Where helium comes from
Although present in the atmosphere, most industrial helium is extracted from natural gas fields during processing—especially during liquefied natural gas (LNG) production—making helium effectively a byproduct of LNG. A US Geological Survey report estimates about 31.3 billion cubic meters (1.13 trillion cubic feet) of recoverable helium worldwide. Recoverable volumes include about 10.1 billion cubic meters in Qatar (the largest deposit), 8.49 billion in the US, 8.2 billion in Algeria and 6.8 billion in Russia.
Following attacks attributed to Iran, QatarEnergy has halted much of its LNG production, pausing a major source of helium. Iran has also blocked ships from leaving the Persian Gulf through the Strait of Hormuz, putting roughly one-third of global helium supplies offline.
Moving and storing helium
Helium handling is specialized. Most is shipped as ultra-cold liquid; some is transported as compressed gas. While gaseous helium can be stored indefinitely, storage capacity is limited. Underground caverns can hold large quantities of crude helium, but there are only four privately owned cavern facilities worldwide — three in Texas and one in Gronau-Epe, Germany. Most liquid-helium storage tanks at production sites hold only a few days’ to a week’s worth of output, small relative to demand.
Because of transit times, it may take several weeks before users in Asia and Europe feel immediate effects, Kornbluth said. But a prolonged blockade or production interruption will reduce available volumes and push prices higher, noted Michael E. Webber, an energy professor at the University of Texas at Austin.
Supply responses and constraints
For customers such as semiconductor manufacturers, switching suppliers or sourcing helium from other fields isn’t simple. Much helium is locked into long-term contracts, and developing new production takes months. Even untapped helium reserves require time and investment to bring to market, so newly available volumes will likely face intense competition.

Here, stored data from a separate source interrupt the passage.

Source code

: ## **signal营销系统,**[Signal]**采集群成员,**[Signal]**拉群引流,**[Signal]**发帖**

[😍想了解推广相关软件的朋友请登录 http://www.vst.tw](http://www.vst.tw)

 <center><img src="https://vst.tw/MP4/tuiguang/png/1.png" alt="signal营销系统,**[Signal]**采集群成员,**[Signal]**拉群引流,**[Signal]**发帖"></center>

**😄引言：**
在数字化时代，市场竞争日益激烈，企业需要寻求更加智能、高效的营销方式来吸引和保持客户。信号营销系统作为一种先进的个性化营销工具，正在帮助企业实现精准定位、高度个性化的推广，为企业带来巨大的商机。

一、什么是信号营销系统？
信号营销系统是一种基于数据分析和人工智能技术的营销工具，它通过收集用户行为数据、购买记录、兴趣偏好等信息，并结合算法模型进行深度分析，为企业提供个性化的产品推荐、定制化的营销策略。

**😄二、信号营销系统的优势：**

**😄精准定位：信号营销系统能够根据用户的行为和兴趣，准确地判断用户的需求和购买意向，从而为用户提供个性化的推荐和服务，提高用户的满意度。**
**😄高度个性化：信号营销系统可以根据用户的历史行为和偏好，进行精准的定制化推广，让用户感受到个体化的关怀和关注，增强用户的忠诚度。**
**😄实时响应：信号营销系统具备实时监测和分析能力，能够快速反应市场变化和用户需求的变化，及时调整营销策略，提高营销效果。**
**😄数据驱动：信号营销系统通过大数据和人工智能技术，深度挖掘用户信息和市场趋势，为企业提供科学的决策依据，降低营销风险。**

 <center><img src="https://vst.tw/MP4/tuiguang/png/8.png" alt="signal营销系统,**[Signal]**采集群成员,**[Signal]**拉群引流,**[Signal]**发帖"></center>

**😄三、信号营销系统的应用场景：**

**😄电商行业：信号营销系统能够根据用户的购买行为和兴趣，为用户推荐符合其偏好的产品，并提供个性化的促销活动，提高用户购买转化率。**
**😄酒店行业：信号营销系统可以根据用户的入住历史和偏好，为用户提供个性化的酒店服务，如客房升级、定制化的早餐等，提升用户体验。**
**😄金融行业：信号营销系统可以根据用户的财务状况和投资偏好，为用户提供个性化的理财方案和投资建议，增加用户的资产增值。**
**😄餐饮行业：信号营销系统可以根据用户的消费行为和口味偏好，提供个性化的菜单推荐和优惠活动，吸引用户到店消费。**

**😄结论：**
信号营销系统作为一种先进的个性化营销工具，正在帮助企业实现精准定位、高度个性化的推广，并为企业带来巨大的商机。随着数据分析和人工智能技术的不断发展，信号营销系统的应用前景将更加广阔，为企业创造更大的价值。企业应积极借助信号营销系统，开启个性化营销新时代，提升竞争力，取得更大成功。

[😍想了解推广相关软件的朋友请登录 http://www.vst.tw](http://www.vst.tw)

Semiconductor demand is growing. Global semiconductor sales reached $791 billion in 2025, up 25.6% from the prior year, according to the Semiconductor Industry Association (SIA). The SIA has warned of supply risks tied to concentrated helium sources in geopolitically sensitive regions, and in January 2023 cautioned that a sudden shock could significantly impact global chip manufacturing.
Recycling and efficiency gains are limited. Helium recycling is still nascent, and chipmakers have already enacted measures to reduce consumption after past disruptions, leaving little additional room for efficiency improvements. Kornbluth recommends that buyers diversify suppliers and source from firms with multiple supply origins to reduce vulnerability.
Outlook
How long Qatar’s production disruptions persist and how quickly shipments resume will determine the severity of the supply shock and price effects. In the meantime, semiconductor firms, datacenter operators and other high-tech users face increased supply risk from a scarce, nonrenewable gas whose global flows are tightly tied to LNG production and regional geopolitics.